◆ **TASK INSTRUCTIONS**
Here is a block of records. Copy every line in it that includes "ApiClient".

● ● ● ●

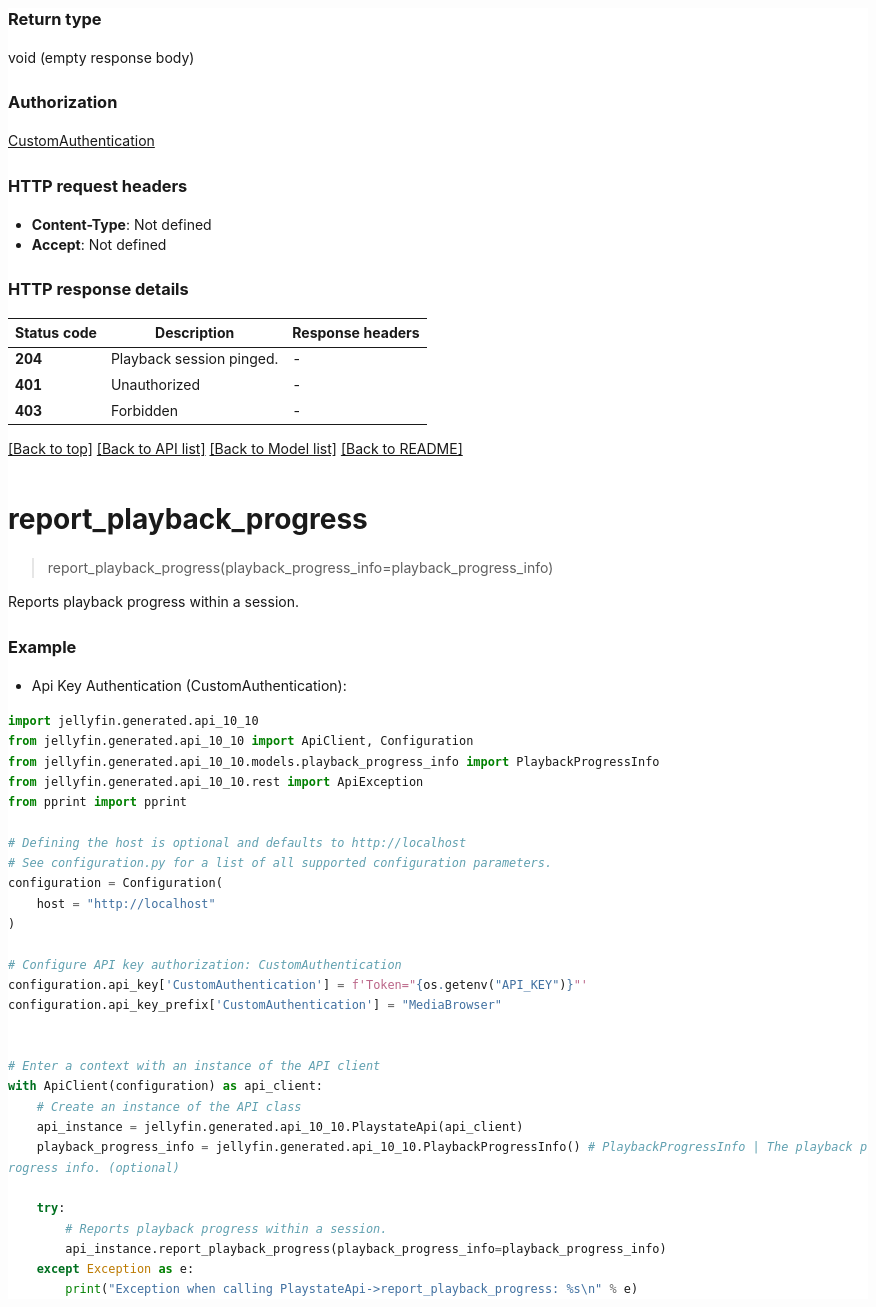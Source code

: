 ### Return type

void (empty response body)

### Authorization

[CustomAuthentication](../README.md#CustomAuthentication)

### HTTP request headers

 - **Content-Type**: Not defined
 - **Accept**: Not defined

### HTTP response details

| Status code | Description | Response headers |
|-------------|-------------|------------------|
**204** | Playback session pinged. |  -  |
**401** | Unauthorized |  -  |
**403** | Forbidden |  -  |

[[Back to top]](#) [[Back to API list]](../README.md#documentation-for-api-endpoints) [[Back to Model list]](../README.md#documentation-for-models) [[Back to README]](../README.md)

# **report_playback_progress**
> report_playback_progress(playback_progress_info=playback_progress_info)

Reports playback progress within a session.

### Example

* Api Key Authentication (CustomAuthentication):

```python
import jellyfin.generated.api_10_10
from jellyfin.generated.api_10_10 import ApiClient, Configuration
from jellyfin.generated.api_10_10.models.playback_progress_info import PlaybackProgressInfo
from jellyfin.generated.api_10_10.rest import ApiException
from pprint import pprint

# Defining the host is optional and defaults to http://localhost
# See configuration.py for a list of all supported configuration parameters.
configuration = Configuration(
    host = "http://localhost"
)

# Configure API key authorization: CustomAuthentication
configuration.api_key['CustomAuthentication'] = f'Token="{os.getenv("API_KEY")}"'
configuration.api_key_prefix['CustomAuthentication'] = "MediaBrowser"


# Enter a context with an instance of the API client
with ApiClient(configuration) as api_client:
    # Create an instance of the API class
    api_instance = jellyfin.generated.api_10_10.PlaystateApi(api_client)
    playback_progress_info = jellyfin.generated.api_10_10.PlaybackProgressInfo() # PlaybackProgressInfo | The playback progress info. (optional)

    try:
        # Reports playback progress within a session.
        api_instance.report_playback_progress(playback_progress_info=playback_progress_info)
    except Exception as e:
        print("Exception when calling PlaystateApi->report_playback_progress: %s\n" % e)
```
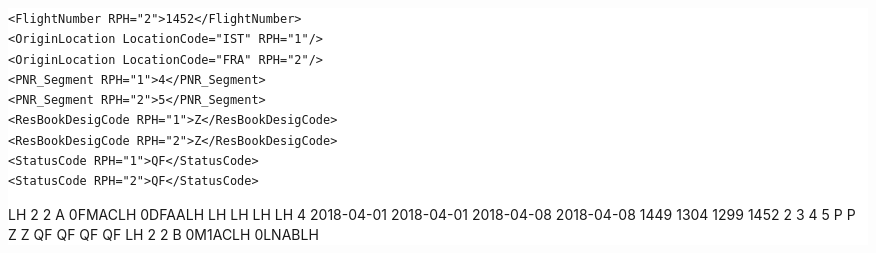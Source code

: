     <FlightNumber RPH="2">1452</FlightNumber>
    <OriginLocation LocationCode="IST" RPH="1"/>
    <OriginLocation LocationCode="FRA" RPH="2"/>
    <PNR_Segment RPH="1">4</PNR_Segment>
    <PNR_Segment RPH="2">5</PNR_Segment>
    <ResBookDesigCode RPH="1">Z</ResBookDesigCode>
    <ResBookDesigCode RPH="2">Z</ResBookDesigCode>
    <StatusCode RPH="1">QF</StatusCode>
    <StatusCode RPH="2">QF</StatusCode>
  </Associations>
  <CarrierWhoseBaggageProvisionsApply>LH</CarrierWhoseBaggageProvisionsApply>
  <NumPiecesBDI>2</NumPiecesBDI>
  <NumPiecesITR>2</NumPiecesITR>
  <ProvisionType>A</ProvisionType>
  <SubCodeInfo>
    <SubCodeForAllowance RPH="1">0FMACLH</SubCodeForAllowance>
    <SubCodeForChargesOthers>0DFAALH</SubCodeForChargesOthers>
  </SubCodeInfo>
</BaggageProvisions>
<BaggageProvisions RPH="3">
  <Associations>
    <CarrierCode RPH="1">LH</CarrierCode>
    <CarrierCode RPH="2">LH</CarrierCode>
    <CarrierCode RPH="3">LH</CarrierCode>
    <CarrierCode RPH="4">LH</CarrierCode>
    <CountForSegmentAssociatedID>4</CountForSegmentAssociatedID>
    <DepartureDate RPH="1">2018-04-01</DepartureDate>
    <DepartureDate RPH="2">2018-04-01</DepartureDate>
    <DepartureDate RPH="3">2018-04-08</DepartureDate>
    <DepartureDate RPH="4">2018-04-08</DepartureDate>
    <DestinationLocation LocationCode="FRA" RPH="1"/>
    <DestinationLocation LocationCode="IST" RPH="2"/>
    <DestinationLocation LocationCode="FRA" RPH="3"/>
    <DestinationLocation LocationCode="DME" RPH="4"/>
    <FlightNumber RPH="1">1449</FlightNumber>
    <FlightNumber RPH="2">1304</FlightNumber>
    <FlightNumber RPH="3">1299</FlightNumber>
    <FlightNumber RPH="4">1452</FlightNumber>
    <OriginLocation LocationCode="DME" RPH="1"/>
    <OriginLocation LocationCode="FRA" RPH="2"/>
    <OriginLocation LocationCode="IST" RPH="3"/>
    <OriginLocation LocationCode="FRA" RPH="4"/>
    <PNR_Segment RPH="1">2</PNR_Segment>
    <PNR_Segment RPH="2">3</PNR_Segment>
    <PNR_Segment RPH="3">4</PNR_Segment>
    <PNR_Segment RPH="4">5</PNR_Segment>
    <ResBookDesigCode RPH="1">P</ResBookDesigCode>
    <ResBookDesigCode RPH="2">P</ResBookDesigCode>
    <ResBookDesigCode RPH="3">Z</ResBookDesigCode>
    <ResBookDesigCode RPH="4">Z</ResBookDesigCode>
    <StatusCode RPH="1">QF</StatusCode>
    <StatusCode RPH="2">QF</StatusCode>
    <StatusCode RPH="3">QF</StatusCode>
    <StatusCode RPH="4">QF</StatusCode>
  </Associations>
  <CarrierWhoseBaggageProvisionsApply>LH</CarrierWhoseBaggageProvisionsApply>
  <NumPiecesBDI>2</NumPiecesBDI>
  <NumPiecesITR>2</NumPiecesITR>
  <ProvisionType>B</ProvisionType>
  <SubCodeInfo>
    <SubCodeForAllowance RPH="1">0M1ACLH</SubCodeForAllowance>
    <SubCodeForChargesOthers>0LNABLH</SubCodeForChargesOthers>
  </SubCodeInfo>
</BaggageProvisions>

● ● ● ●

◆ **RESPONSE BOX**
from jellyfin.generated.api_10_10 import ApiClient, Configuration
with ApiClient(configuration) as api_client:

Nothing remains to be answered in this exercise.